**Exercise requirements:**
Repeat word for word the opening stretch of the entries, from the first line through the line containing "de l’utilisateur courant".

**Exercise data:**
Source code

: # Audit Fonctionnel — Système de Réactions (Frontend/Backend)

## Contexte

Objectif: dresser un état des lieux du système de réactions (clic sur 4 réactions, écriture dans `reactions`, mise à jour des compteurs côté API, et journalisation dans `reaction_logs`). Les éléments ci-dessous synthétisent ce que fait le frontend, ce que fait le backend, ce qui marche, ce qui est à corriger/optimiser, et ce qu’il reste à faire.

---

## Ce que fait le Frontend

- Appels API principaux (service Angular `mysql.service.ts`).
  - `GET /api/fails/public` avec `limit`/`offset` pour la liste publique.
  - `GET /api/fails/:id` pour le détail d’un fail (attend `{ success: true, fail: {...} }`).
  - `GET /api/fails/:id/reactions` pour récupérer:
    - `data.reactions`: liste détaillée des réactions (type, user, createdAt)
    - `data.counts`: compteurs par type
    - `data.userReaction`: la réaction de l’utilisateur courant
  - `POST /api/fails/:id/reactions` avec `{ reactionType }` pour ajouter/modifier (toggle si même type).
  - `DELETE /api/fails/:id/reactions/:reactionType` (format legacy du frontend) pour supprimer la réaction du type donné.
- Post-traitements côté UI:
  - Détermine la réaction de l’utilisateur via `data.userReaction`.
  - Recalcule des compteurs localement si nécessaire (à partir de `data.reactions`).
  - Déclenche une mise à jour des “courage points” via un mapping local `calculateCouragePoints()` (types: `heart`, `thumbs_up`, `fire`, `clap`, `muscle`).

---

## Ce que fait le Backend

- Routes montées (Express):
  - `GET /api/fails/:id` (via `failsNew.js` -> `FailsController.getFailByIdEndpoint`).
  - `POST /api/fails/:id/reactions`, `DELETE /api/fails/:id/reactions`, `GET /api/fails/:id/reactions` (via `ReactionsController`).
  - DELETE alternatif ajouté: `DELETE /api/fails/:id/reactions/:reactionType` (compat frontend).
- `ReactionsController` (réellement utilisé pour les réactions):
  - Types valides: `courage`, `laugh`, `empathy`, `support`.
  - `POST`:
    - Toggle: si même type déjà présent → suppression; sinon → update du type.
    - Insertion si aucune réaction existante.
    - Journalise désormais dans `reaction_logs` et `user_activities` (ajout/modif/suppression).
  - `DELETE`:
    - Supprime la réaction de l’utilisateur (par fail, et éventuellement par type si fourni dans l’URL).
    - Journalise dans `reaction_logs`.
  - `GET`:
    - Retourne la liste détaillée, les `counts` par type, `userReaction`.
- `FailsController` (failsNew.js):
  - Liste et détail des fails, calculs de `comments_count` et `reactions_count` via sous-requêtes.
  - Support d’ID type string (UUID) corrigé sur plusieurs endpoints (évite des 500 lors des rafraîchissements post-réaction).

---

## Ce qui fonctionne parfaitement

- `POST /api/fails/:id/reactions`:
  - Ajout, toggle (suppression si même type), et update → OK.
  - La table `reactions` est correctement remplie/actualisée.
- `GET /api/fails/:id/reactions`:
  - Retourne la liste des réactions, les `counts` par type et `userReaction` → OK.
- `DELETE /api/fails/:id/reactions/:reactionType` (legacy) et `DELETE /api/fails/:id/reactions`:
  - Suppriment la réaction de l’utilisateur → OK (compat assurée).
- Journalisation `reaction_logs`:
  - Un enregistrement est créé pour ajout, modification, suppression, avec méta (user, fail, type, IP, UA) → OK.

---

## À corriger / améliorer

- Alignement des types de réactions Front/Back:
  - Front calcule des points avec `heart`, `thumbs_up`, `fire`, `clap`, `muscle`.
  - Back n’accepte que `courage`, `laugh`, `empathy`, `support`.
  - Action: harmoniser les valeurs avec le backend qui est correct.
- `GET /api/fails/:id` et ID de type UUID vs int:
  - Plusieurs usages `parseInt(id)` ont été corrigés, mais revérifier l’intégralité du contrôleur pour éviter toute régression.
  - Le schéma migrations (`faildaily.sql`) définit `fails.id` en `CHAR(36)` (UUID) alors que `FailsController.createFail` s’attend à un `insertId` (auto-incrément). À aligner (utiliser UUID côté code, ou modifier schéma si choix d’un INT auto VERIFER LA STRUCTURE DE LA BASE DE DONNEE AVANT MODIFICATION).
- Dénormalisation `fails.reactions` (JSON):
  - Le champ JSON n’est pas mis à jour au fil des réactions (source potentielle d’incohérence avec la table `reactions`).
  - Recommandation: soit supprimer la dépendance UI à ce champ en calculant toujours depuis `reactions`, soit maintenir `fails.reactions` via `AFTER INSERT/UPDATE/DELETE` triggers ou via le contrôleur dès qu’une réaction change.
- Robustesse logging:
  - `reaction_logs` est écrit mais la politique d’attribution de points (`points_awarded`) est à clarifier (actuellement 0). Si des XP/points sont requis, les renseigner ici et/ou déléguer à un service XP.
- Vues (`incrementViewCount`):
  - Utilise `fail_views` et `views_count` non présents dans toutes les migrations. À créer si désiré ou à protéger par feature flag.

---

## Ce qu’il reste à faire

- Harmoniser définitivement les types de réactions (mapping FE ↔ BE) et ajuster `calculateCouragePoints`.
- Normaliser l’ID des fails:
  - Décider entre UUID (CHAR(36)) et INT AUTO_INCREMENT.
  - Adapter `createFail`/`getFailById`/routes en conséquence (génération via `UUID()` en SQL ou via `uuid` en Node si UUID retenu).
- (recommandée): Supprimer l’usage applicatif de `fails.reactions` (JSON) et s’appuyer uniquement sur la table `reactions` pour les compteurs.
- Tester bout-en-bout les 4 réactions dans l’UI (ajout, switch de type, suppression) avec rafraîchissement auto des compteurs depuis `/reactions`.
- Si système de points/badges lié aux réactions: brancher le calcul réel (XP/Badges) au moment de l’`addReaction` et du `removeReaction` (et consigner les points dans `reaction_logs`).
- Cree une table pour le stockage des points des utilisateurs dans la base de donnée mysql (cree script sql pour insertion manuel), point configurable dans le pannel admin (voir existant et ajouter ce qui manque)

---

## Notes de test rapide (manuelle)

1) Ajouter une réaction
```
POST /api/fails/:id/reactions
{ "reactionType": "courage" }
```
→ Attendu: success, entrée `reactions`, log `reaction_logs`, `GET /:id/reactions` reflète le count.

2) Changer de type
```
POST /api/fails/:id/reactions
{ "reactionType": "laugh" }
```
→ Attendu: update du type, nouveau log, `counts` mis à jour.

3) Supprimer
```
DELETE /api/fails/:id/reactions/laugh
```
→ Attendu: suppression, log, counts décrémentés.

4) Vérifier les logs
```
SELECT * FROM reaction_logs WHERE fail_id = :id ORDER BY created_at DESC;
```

**Output below:**
Source code

: # Audit Fonctionnel — Système de Réactions (Frontend/Backend)

## Contexte

Objectif: dresser un état des lieux du système de réactions (clic sur 4 réactions, écriture dans `reactions`, mise à jour des compteurs côté API, et journalisation dans `reaction_logs`). Les éléments ci-dessous synthétisent ce que fait le frontend, ce que fait le backend, ce qui marche, ce qui est à corriger/optimiser, et ce qu’il reste à faire.

---

## Ce que fait le Frontend

- Appels API principaux (service Angular `mysql.service.ts`).
  - `GET /api/fails/public` avec `limit`/`offset` pour la liste publique.
  - `GET /api/fails/:id` pour le détail d’un fail (attend `{ success: true, fail: {...} }`).
  - `GET /api/fails/:id/reactions` pour récupérer:
    - `data.reactions`: liste détaillée des réactions (type, user, createdAt)
    - `data.counts`: compteurs par type
    - `data.userReaction`: la réaction de l’utilisateur courant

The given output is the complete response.